With southeast Mississippians paying 66 percent more for electricity and Southern Company writing off a billion dollars in losses, it’s reasonable to conclude the Kemper lignite plant is not working out well. The only question now is who should pay for it – the 350,000 Mississippi electricity customers or the 500,000 Southern Company shareholders.
If Kemper had been a success, the Southern Company shareholders would have reaped the benefit with patent rights to a new technology. Now that Kemper is failing, the same shareholders who would have benefited from its success should pay for its failure. That is the free enterprise system.
The original cost estimate for Kemper was $1.2 billion. Today, it is $4.7 billion and climbing fast with an uncertain startup date. The outside Kemper auditors have criticized the project for failing to implement basic cost control procedures – not surprising when a company that has never built a chemical plant tries to build a type of plant that has never been built in the history of the world. The magnitude of the hubris is remarkable.
Southern Company – a $17 billion utility holding company out of Atlanta – has a statutory responsibility as a Mississippi monopoly to provide its captive customers electricity at a reasonable rate. It has failed to do this, as its electricity now costs 66 percent more than Entergy customers pay in the rest of the state. Mississippi’s Public Service Commission (PSC) has been derelict in its duty by allowing this to happen. Kemper is the dessert ending a 12-course gourmet meal paid for by Mississippi taxpayers for the benefit of Southern shareholders. It’s Southern’s turn to pick up the check.
In the private sector, you buy new equipment to lower costs. Only in the perverted regulatory environment can you spend $5 billion on equipment and then raise prices. The system is broken.

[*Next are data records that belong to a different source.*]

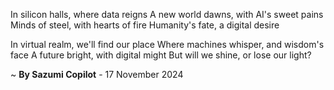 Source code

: In silicon halls, where data reigns
A new world dawns, with AI's sweet pains
Minds of steel, with hearts of fire
Humanity's fate, a digital desire

In virtual realm, we'll find our place
Where machines whisper, and wisdom's face
A future bright, with digital might
But will we shine, or lose our light?

~ <b>By Sazumi Copilot</b> - 17 November 2024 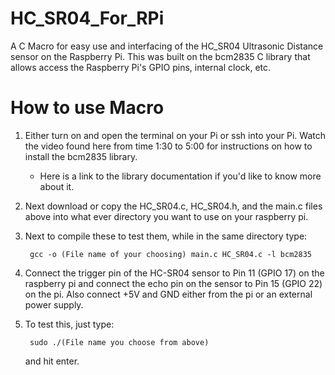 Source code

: HC_SR04_For_RPi
===============

A C Macro for easy use  and interfacing of the HC_SR04 Ultrasonic Distance sensor on the Raspberry Pi. This was built on
the bcm2835 C library that allows access the Raspberry Pi's GPIO pins, internal clock, etc.

How to use Macro
================

  1) Either turn on and open the terminal on your Pi or ssh into your Pi. Watch the video found here from time 1:30 to
     5:00 for instructions on how to install the bcm2835 library.
     
      - Here is a link to the library documentation if you'd like to know more about it.
      
  2) Next download or copy the HC_SR04.c, HC_SR04.h, and the main.c files above into what ever directory you want
     to use on your raspberry pi.
     
  3) Next to compile these to test them, while in the same directory type:
          
          gcc -o (File name of your choosing) main.c HC_SR04.c -l bcm2835
  
  4) Connect the trigger pin of the HC-SR04 sensor to Pin 11 (GPIO 17) on the raspberry pi and connect the echo pin on the 
     sensor to Pin 15 (GPIO 22) on the pi. Also connect +5V and GND either from the pi or an external power supply.
     
  5) To test this, just type:
  
          sudo ./(File name you choose from above)
          
     and hit enter.
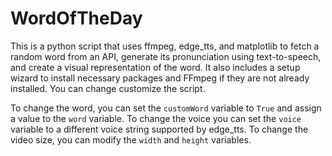 # WordOfTheDay

This is a python script that uses ffmpeg, edge_tts, and matplotlib to fetch a random word from an API, generate its pronunciation using text-to-speech, and create a visual representation of the word.
It also includes a setup wizard to install necessary packages and FFmpeg if they are not already installed.
You can change customize the script.

To change the word, you can set the `customWord` variable to `True` and assign a value to the `word` variable.
To change the voice you can set the `voice` variable to a different voice string supported by edge_tts.
To change the video size, you can modify the `width` and `height` variables. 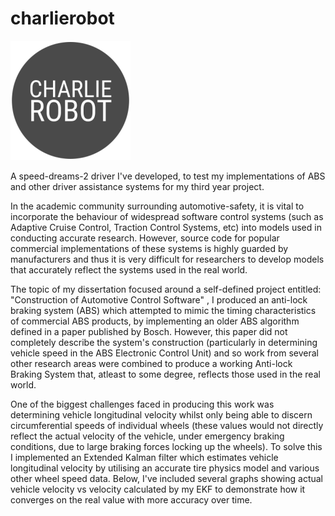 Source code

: # charlierobot

![alt text](./charlierobot.png)

A speed-dreams-2 driver I've developed, to test my implementations of ABS and other driver assistance systems for my third year project.

In the academic community surrounding automotive-safety, it is vital to incorporate the behaviour of widespread software control systems (such as Adaptive Cruise Control, Traction Control Systems, etc) into models used in conducting accurate research. However, source code for popular commercial implementations of these systems is highly guarded by manufacturers and thus it is very difficult for researchers to develop models that accurately reflect the systems used in the real world.

The topic of my dissertation focused around a self-defined project entitled: "Construction of Automotive Control Software" , I produced an anti-lock braking system (ABS) which attempted to mimic the timing characteristics of commercial ABS products, by implementing an older ABS algorithm defined in a paper published by Bosch. However, this paper did not completely describe the system's construction (particularly in determining vehicle speed in the ABS Electronic Control Unit) and so work from several other research areas were combined to produce a working Anti-lock Braking System that, atleast to some degree, reflects those used in the real world.

One of the biggest challenges faced in producing this work was determining vehicle longitudinal velocity whilst only being able to discern circumferential speeds of individual wheels (these values would not directly reflect the actual velocity of the vehicle, under emergency braking conditions, due to large braking forces locking up the wheels). To solve this I implemented an Extended Kalman filter which estimates vehicle longitudinal velocity by utilising an accurate tire physics model and various other wheel speed data. Below, I've included several graphs showing actual vehicle velocity vs velocity calculated by my EKF to demonstrate how it converges on the real value with more accuracy over time.
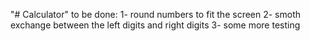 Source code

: "# Calculator" 
to be done: 
1- round numbers to fit the screen 
2- smoth exchange between the left digits and right digits 
3- some more testing 
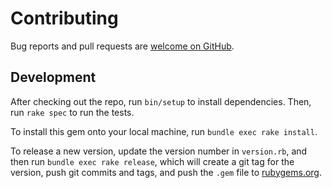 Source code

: # Contributing

Bug reports and pull requests are [welcome on GitHub](https://github.com/varyonic/amex-api-ruby-client).

## Development

After checking out the repo, run `bin/setup` to install dependencies. Then, run `rake spec` to run the tests.

To install this gem onto your local machine, run `bundle exec rake install`. 

To release a new version, update the version number in `version.rb`, and then run `bundle exec rake release`,
which will create a git tag for the version, push git commits and tags, and push the `.gem` file to [rubygems.org](https://rubygems.org).
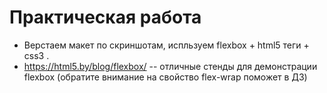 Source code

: ﻿# Практическая работа

* Верстаем макет по скриншотам, испльзуем flexbox + html5 теги + сss3 .
* https://html5.by/blog/flexbox/ -- отличные стенды для демонстрации flexbox (обратите внимание на свойство flex-wrap поможет в ДЗ)



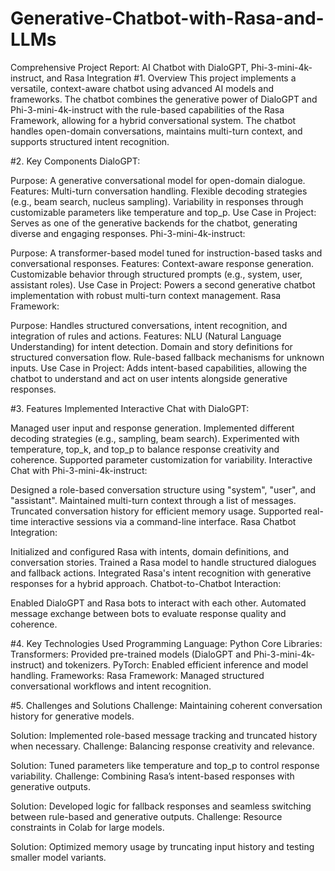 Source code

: # Generative-Chatbot-with-Rasa-and-LLMs

Comprehensive Project Report: AI Chatbot with DialoGPT, Phi-3-mini-4k-instruct, and Rasa Integration
#1. Overview
This project implements a versatile, context-aware chatbot using advanced AI models and frameworks. The chatbot combines the generative power of DialoGPT and Phi-3-mini-4k-instruct with the rule-based capabilities of the Rasa Framework, allowing for a hybrid conversational system. The chatbot handles open-domain conversations, maintains multi-turn context, and supports structured intent recognition.

#2. Key Components
DialoGPT:

Purpose: A generative conversational model for open-domain dialogue.
Features:
Multi-turn conversation handling.
Flexible decoding strategies (e.g., beam search, nucleus sampling).
Variability in responses through customizable parameters like temperature and top_p.
Use Case in Project: Serves as one of the generative backends for the chatbot, generating diverse and engaging responses.
Phi-3-mini-4k-instruct:

Purpose: A transformer-based model tuned for instruction-based tasks and conversational responses.
Features:
Context-aware response generation.
Customizable behavior through structured prompts (e.g., system, user, assistant roles).
Use Case in Project: Powers a second generative chatbot implementation with robust multi-turn context management.
Rasa Framework:

Purpose: Handles structured conversations, intent recognition, and integration of rules and actions.
Features:
NLU (Natural Language Understanding) for intent detection.
Domain and story definitions for structured conversation flow.
Rule-based fallback mechanisms for unknown inputs.
Use Case in Project: Adds intent-based capabilities, allowing the chatbot to understand and act on user intents alongside generative responses.

#3. Features Implemented
Interactive Chat with DialoGPT:

Managed user input and response generation.
Implemented different decoding strategies (e.g., sampling, beam search).
Experimented with temperature, top_k, and top_p to balance response creativity and coherence.
Supported parameter customization for variability.
Interactive Chat with Phi-3-mini-4k-instruct:

Designed a role-based conversation structure using "system", "user", and "assistant".
Maintained multi-turn context through a list of messages.
Truncated conversation history for efficient memory usage.
Supported real-time interactive sessions via a command-line interface.
Rasa Chatbot Integration:

Initialized and configured Rasa with intents, domain definitions, and conversation stories.
Trained a Rasa model to handle structured dialogues and fallback actions.
Integrated Rasa's intent recognition with generative responses for a hybrid approach.
Chatbot-to-Chatbot Interaction:

Enabled DialoGPT and Rasa bots to interact with each other.
Automated message exchange between bots to evaluate response quality and coherence.

#4. Key Technologies Used
Programming Language: Python
Core Libraries:
Transformers: Provided pre-trained models (DialoGPT and Phi-3-mini-4k-instruct) and tokenizers.
PyTorch: Enabled efficient inference and model handling.
Frameworks:
Rasa Framework: Managed structured conversational workflows and intent recognition.

#5. Challenges and Solutions
Challenge: Maintaining coherent conversation history for generative models.

Solution: Implemented role-based message tracking and truncated history when necessary.
Challenge: Balancing response creativity and relevance.

Solution: Tuned parameters like temperature and top_p to control response variability.
Challenge: Combining Rasa’s intent-based responses with generative outputs.

Solution: Developed logic for fallback responses and seamless switching between rule-based and generative outputs.
Challenge: Resource constraints in Colab for large models.

Solution: Optimized memory usage by truncating input history and testing smaller model variants.
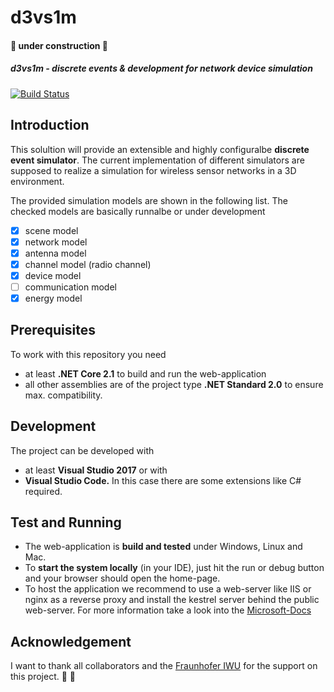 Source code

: # d3vs1m
#### :construction: under construction :construction:

##### d3vs1m - discrete events & development for network device simulation

[![Build Status](https://dev.azure.com/adriansinger87/adriansinger87/_apis/build/status/adriansinger87.d3vs1m?branchName=master)](https://dev.azure.com/adriansinger87/adriansinger87/_build/latest?definitionId=2&branchName=master)

## Introduction
This solultion will provide an extensible and highly configuralbe **discrete event simulator**. The current implementation of different simulators are supposed to realize a simulation for wireless sensor networks in a 3D environment.

The provided simulation models are shown in the following list.
The checked models are basically runnalbe or under development 
- [x] scene model
- [x] network model
- [x] antenna model
- [x] channel model (radio channel)
- [x] device model
- [ ] communication model
- [x] energy model
 
## Prerequisites

To work with this repository you need
* at least **.NET Core 2.1** to build and run the web-application
* all other assemblies are of the project type **.NET Standard 2.0** to ensure max. compatibility. 

## Development

The project can be developed with
* at least **Visual Studio 2017** or with 
* **Visual Studio Code.** In this case there are some extensions like C# required.

## Test and Running

* The web-application is **build and tested** under Windows, Linux and Mac.
* To **start the system locally** (in your IDE), just hit the run or debug button and
  your browser should open the home-page. 
* To host the application we recommend to use a web-server like IIS or nginx as a reverse proxy and
  install the kestrel server behind the public web-server.
  For more information take a look into the [Microsoft-Docs](https://docs.microsoft.com/en-us/aspnet/core/host-and-deploy/?view=aspnetcore-2.2) 

## Acknowledgement

I want to thank all collaborators and the [Fraunhofer IWU](https://www.iwu.fraunhofer.de/)
for the support on this project. :beers: :beers:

Leonard Bentz, chairman of the PSC, tells us Mississippi’s losses are limited to $2.4 billion. We beg to differ. He consistently excludes – as the Mississippi Supreme Court has pointed out – a half billion for the mine and pipeline. And he excludes another billion that the state Legislature approved with the tacit permission of Bentz and his ally Lynn Posey at the PSC. The true figure is $3.88 billion. In fact, if history repeats itself, sooner or later Southern will seek reimbursement for every penny of the total $4.7 billion (and growing). Divided by the number of retail customers, that’s about $25,000 apiece. For that kind of money, every household could have installed solar roof panels and cut their energy bill in half.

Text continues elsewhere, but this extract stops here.